My last blog (Part 3 of the robin story) left off on July 12. One of the babies fledged on July 11, and the second one still hadn’t fledged by early evening on July 12. But on the morning of July 13, the nest was empty. The second robin had fledged sometime after 7 pm on the 12th! Where was he? (BTW – to keep things simple I’m calling all the robins “hims” – please, no offense ladies.)

I heard him first – in a bush up against our east fence. Here, I captured a photo of him:

July 13, 11:25 am

He stayed perched in that bush for over six hours, his parents flying to him to feed him. The other baby showed up on the west side of our yard. Boy those parents were busy. I fear this may be the last I saw of this little bird, as the next day and all the days going forward we saw only one baby robin.

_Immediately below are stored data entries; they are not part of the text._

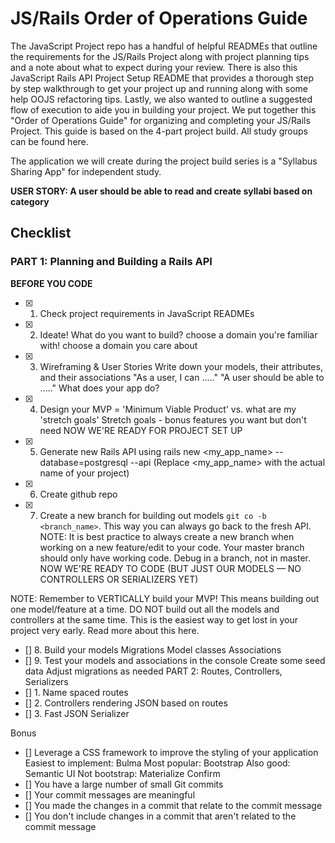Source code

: # JS/Rails Order of Operations Guide

The JavaScript Project repo has a handful of helpful READMEs that outline the requirements for the JS/Rails Project along with project planning tips and a note about what to expect during your review. There is also this JavaScript Rails API Project Setup README that provides a thorough step by step walkthrough to get your project up and running along with some help OOJS refactoring tips. Lastly, we also wanted to outline a suggested flow of execution to aide you in building your project. We put together this "Order of Operations Guide" for organizing and completing your JS/Rails Project. This guide is based on the 4-part project build. All study groups can be found here.

The application we will create during the project build series is a "Syllabus Sharing App" for independent study.

**USER STORY: A user should be able to read and create syllabi based on category**

## Checklist

### PART 1: Planning and Building a Rails API

**BEFORE YOU CODE**

- [x] 1. Check project requirements in JavaScript READMEs
- [x] 2. Ideate! What do you want to build?
choose a domain you're familiar with!
choose a domain you care about
- [x] 3. Wireframing & User Stories
Write down your models, their attributes, and their associations
"As a user, I can ....."
"A user should be able to ....."
What does your app do?
- [x] 4. Design your MVP = 'Minimum Viable Product' vs. what are my 'stretch goals'
Stretch goals - bonus features you want but don't need
NOW WE'RE READY FOR PROJECT SET UP

- [x] 5. Generate new Rails API using rails new <my_app_name> --database=postgresql --api
(Replace <my_app_name> with the actual name of your project)
- [x] 6. Create github repo
- [x] 7. Create a new branch for building out models `git co -b <branch_name>`. This way you can always go back to the fresh API.
NOTE: It is best practice to always create a new branch when working on a new feature/edit to your code. Your master branch should only have working code. Debug in a branch, not in master.
NOW WE'RE READY TO CODE (BUT JUST OUR MODELS — NO CONTROLLERS OR SERIALIZERS YET)

NOTE: Remember to VERTICALLY build your MVP! This means building out one model/feature at a time. DO NOT build out all the models and controllers at the same time. This is the easiest way to get lost in your project very early. Read more about this here.

- [] 8. Build your models
Migrations
Model classes
Associations
- [] 9. Test your models and associations in the console
Create some seed data
Adjust migrations as needed
PART 2: Routes, Controllers, Serializers
- [] 1. Name spaced routes
- [] 2. Controllers rendering JSON based on routes
- [] 3. Fast JSON Serializer

Bonus
- [] Leverage a CSS framework to improve the styling of your application
Easiest to implement: Bulma
Most popular: Bootstrap
Also good: Semantic UI
Not bootstrap: Materialize
Confirm
- [] You have a large number of small Git commits
- [] Your commit messages are meaningful
- [] You made the changes in a commit that relate to the commit message
- [] You don't include changes in a commit that aren't related to the commit message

It was such a thrill to watch this robin family. The fledglings chase after their parents and beg for food – the parents continue feeding them for one to three weeks! (Largely depending on how busy the parents are, I imagine.)

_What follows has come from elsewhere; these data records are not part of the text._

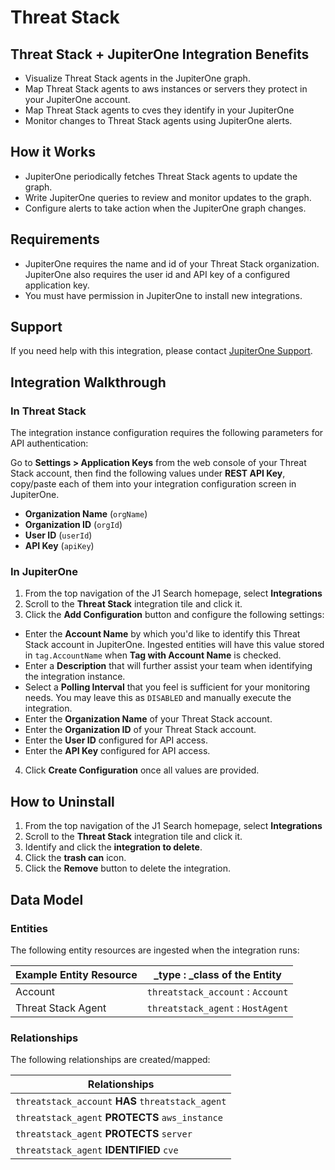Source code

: # Threat Stack 

## Threat Stack + JupiterOne Integration Benefits

- Visualize Threat Stack agents in the JupiterOne graph.
- Map Threat Stack agents to aws instances or servers they protect in your
  JupiterOne account.
- Map Threat Stack agents to cves they identify in your JupiterOne
- Monitor changes to Threat Stack agents using JupiterOne alerts.

## How it Works

- JupiterOne periodically fetches Threat Stack agents to update the graph.
- Write JupiterOne queries to review and monitor updates to the graph.
- Configure alerts to take action when the JupiterOne graph changes.

## Requirements

- JupiterOne requires the name and id of your Threat Stack organization.
  JupiterOne also requires the user id and API key of a configured application
  key.
- You must have permission in JupiterOne to install new integrations.

## Support

If you need help with this integration, please contact
[JupiterOne Support](https://support.jupiterone.io).

## Integration Walkthrough

### In Threat Stack

The integration instance configuration requires the following parameters for API
authentication:

Go to **Settings > Application Keys** from the web console of your Threat Stack
account, then find the following values under **REST API Key**, copy/paste each
of them into your integration configuration screen in JupiterOne.

- **Organization Name** (`orgName`)
- **Organization ID** (`orgId`)
- **User ID** (`userId`)
- **API Key** (`apiKey`)

### In JupiterOne

1. From the top navigation of the J1 Search homepage, select **Integrations**
2. Scroll to the **Threat Stack** integration tile and click it.
3. Click the **Add Configuration** button and configure the following settings:

- Enter the **Account Name** by which you'd like to identify this Threat Stack
  account in JupiterOne. Ingested entities will have this value stored in
  `tag.AccountName` when **Tag with Account Name** is checked.
- Enter a **Description** that will further assist your team when identifying
  the integration instance.
- Select a **Polling Interval** that you feel is sufficient for your monitoring
  needs. You may leave this as `DISABLED` and manually execute the integration.
- Enter the **Organization Name** of your Threat Stack account.
- Enter the **Organization ID** of your Threat Stack account.
- Enter the **User ID** configured for API access.
- Enter the **API Key** configured for API access.

4. Click **Create Configuration** once all values are provided.

## How to Uninstall

1. From the top navigation of the J1 Search homepage, select **Integrations**
2. Scroll to the **Threat Stack** integration tile and click it.
3. Identify and click the **integration to delete**.
4. Click the **trash can** icon.
5. Click the **Remove** button to delete the integration.

## Data Model

### Entities

The following entity resources are ingested when the integration runs:

| Example Entity Resource | \_type : \_class of the Entity    |
| ----------------------- | --------------------------------- |
| Account                 | `threatstack_account` : `Account` |
| Threat Stack Agent      | `threatstack_agent` : `HostAgent` |

### Relationships

The following relationships are created/mapped:

| Relationships                                     |
| ------------------------------------------------- |
| `threatstack_account` **HAS** `threatstack_agent` |
| `threatstack_agent` **PROTECTS** `aws_instance`   |
| `threatstack_agent` **PROTECTS** `server`         |
| `threatstack_agent` **IDENTIFIED** `cve`          |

Here is a video I took of our little baby – begging for food and stalking his daddy (ha) – on July 20, 8 days after he fledged:

The family hung together. Whenever I’d see one robin in the back yard I’d look for the rest of them, because the parents were never far away from their little one.

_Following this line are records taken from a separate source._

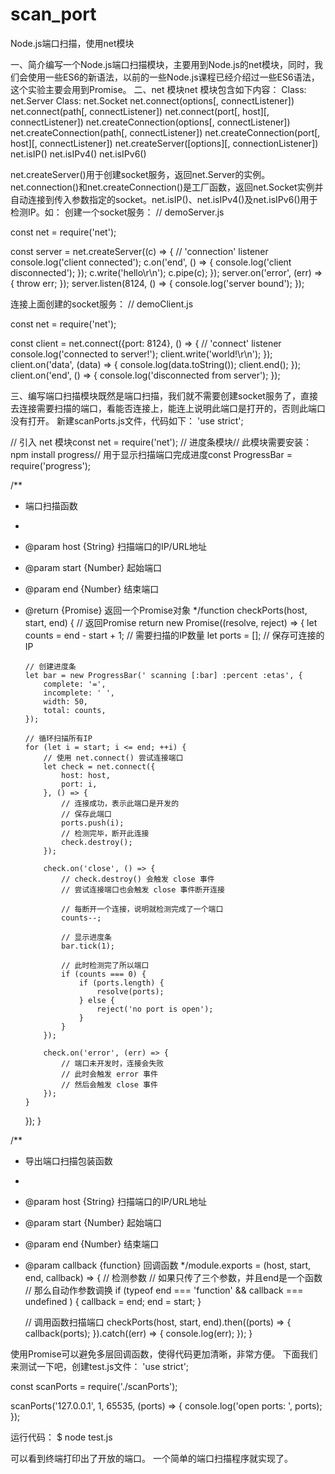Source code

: # scan_port
Node.js端口扫描，使用net模块

一、简介编写一个Node.js端口扫描模块，主要用到Node.js的net模块，同时，我们会使用一些ES6的新语法，以前的一些Node.js课程已经介绍过一些ES6语法，这个实验主要会用到Promise。
二、net 模块net 模块包含如下内容：
Class: net.Server
Class: net.Socket
net.connect(options[, connectListener])
net.connect(path[, connectListener])
net.connect(port[, host][, connectListener])
net.createConnection(options[, connectListener])
net.createConnection(path[, connectListener])
net.createConnection(port[, host][, connectListener])
net.createServer([options][, connectionListener])
net.isIP()
net.isIPv4()
net.isIPv6()

net.createServer()用于创建socket服务，返回net.Server的实例。net.connection()和net.createConnection()是工厂函数，返回net.Socket实例并自动连接到传入参数指定的socket。net.isIP()、net.isIPv4()及net.isIPv6()用于检测IP。如：
创建一个socket服务：
// demoServer.js

const net = require('net');

const server = net.createServer((c) => {
    // 'connection' listener
    console.log('client connected');
    c.on('end', () => {
        console.log('client disconnected');
    });
    c.write('hello\r\n');
    c.pipe(c);
});
server.on('error', (err) => {
    throw err;
});
server.listen(8124, () => {
    console.log('server bound');
});

连接上面创建的socket服务：
// demoClient.js

const net = require('net');

const client = net.connect({port: 8124}, () => {
    // 'connect' listener
    console.log('connected to server!');
    client.write('world!\r\n');
});
client.on('data', (data) => {
    console.log(data.toString());
    client.end();
});
client.on('end', () => {
    console.log('disconnected from server');
});

三、编写端口扫描模块既然是端口扫描，我们就不需要创建socket服务了，直接去连接需要扫描的端口，看能否连接上，能连上说明此端口是打开的，否则此端口没有打开。
新建scanPorts.js文件，代码如下：
'use strict';

 // 引入 net 模块const net = require('net');
// 进度条模块// 此模块需要安装：npm install progress// 用于显示扫描端口完成进度const ProgressBar = require('progress');

 /**
  * 端口扫描函数
  *
  * @param host {String} 扫描端口的IP/URL地址
  * @param start {Number} 起始端口
  * @param end {Number} 结束端口
  * @return {Promise} 返回一个Promise对象
  */function checkPorts(host, start, end) {
    // 返回Promise
    return new Promise((resolve, reject) => {
        let counts = end - start + 1; // 需要扫描的IP数量
        let ports = []; // 保存可连接的IP

        // 创建进度条
        let bar = new ProgressBar(' scanning [:bar] :percent :etas', {
            complete: '=',
            incomplete: ' ',
            width: 50,
            total: counts,
        });

        // 循环扫描所有IP
        for (let i = start; i <= end; ++i) {
            // 使用 net.connect() 尝试连接端口
            let check = net.connect({
                host: host,
                port: i,
            }, () => {
                // 连接成功，表示此端口是开发的
                // 保存此端口
                ports.push(i);
                // 检测完毕，断开此连接
                check.destroy();
            });

            check.on('close', () => {
                // check.destroy() 会触发 close 事件
                // 尝试连接端口也会触发 close 事件断开连接

                // 每断开一个连接，说明就检测完成了一个端口
                counts--;

                // 显示进度条
                bar.tick(1);

                // 此时检测完了所以端口
                if (counts === 0) {
                    if (ports.length) {
                        resolve(ports);
                    } else {
                        reject('no port is open');
                    }
                }
            });

            check.on('error', (err) => {
                // 端口未开发时，连接会失败
                // 此时会触发 error 事件
                // 然后会触发 close 事件
            });
        }
    });
}

/**
 * 导出端口扫描包装函数
 *
 * @param host {String} 扫描端口的IP/URL地址
 * @param start {Number} 起始端口
 * @param end {Number} 结束端口
 * @param callback {function} 回调函数
 */module.exports = (host, start, end, callback) => {
    // 检测参数
    // 如果只传了三个参数，并且end是一个函数
    // 那么自动作参数调换
    if (typeof end === 'function' && callback === undefined ) {
        callback = end;
        end = start;
    }

    // 调用函数扫描端口
    checkPorts(host, start, end).then((ports) => {
        callback(ports);
    }).catch((err) => {
        console.log(err);
    });
}

使用Promise可以避免多层回调函数，使得代码更加清晰，非常方便。
下面我们来测试一下吧，创建test.js文件：
'use strict';

const scanPorts = require('./scanPorts');

scanPorts('127.0.0.1', 1, 65535, (ports) => {
    console.log('open ports: ', ports);
});

运行代码：
$ node test.js

可以看到终端打印出了开放的端口。
一个简单的端口扫描程序就实现了。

Most baby robins die their first year. It was such a thrill to spot our little baby, knowing he made it through another day, as if he pulled a coup! You could spot him from a distance because of his breast – not orange but a distinctive speckled, almost glowing, brown breast.

There he is! Perched on our birdbath on August 2.

Look at me! So brave

And one of his parents was right above him, coaching him, you can do it! Take a dip!

I got to where the first thing I would do every morning was look for the robins, clean out and refill the birdbath. The robins sure knew how to take a bath, flipping their wings and tail feathers. It was wonderful to clean and fill the bath, and then watch them hop in and indulge themselves thoroughly. Robins know how to live. Work hard, play hard. Work as a team. Take good care of each other, nurture, feed, and mentor the young.

Into September we started seeing six or more robins in our back yard at one time. We’d run the sprinklers and a large group would be out there scavenging, cleaning up the ‘debris’ that had been washed up out of the lawn. A robin landed on the bird bath and was chased off! Our family was protecting their territory.

But then one morning, Monday, September 22, no robins. What? Where were they? Perhaps scavenging in a neighbor’s lawn three doors down? Surely they’ll return. David, Megan and I took a long walk through our neighborhood, into Rose Hill Cemetery where we always see gobs of robins. We didn’t see a one.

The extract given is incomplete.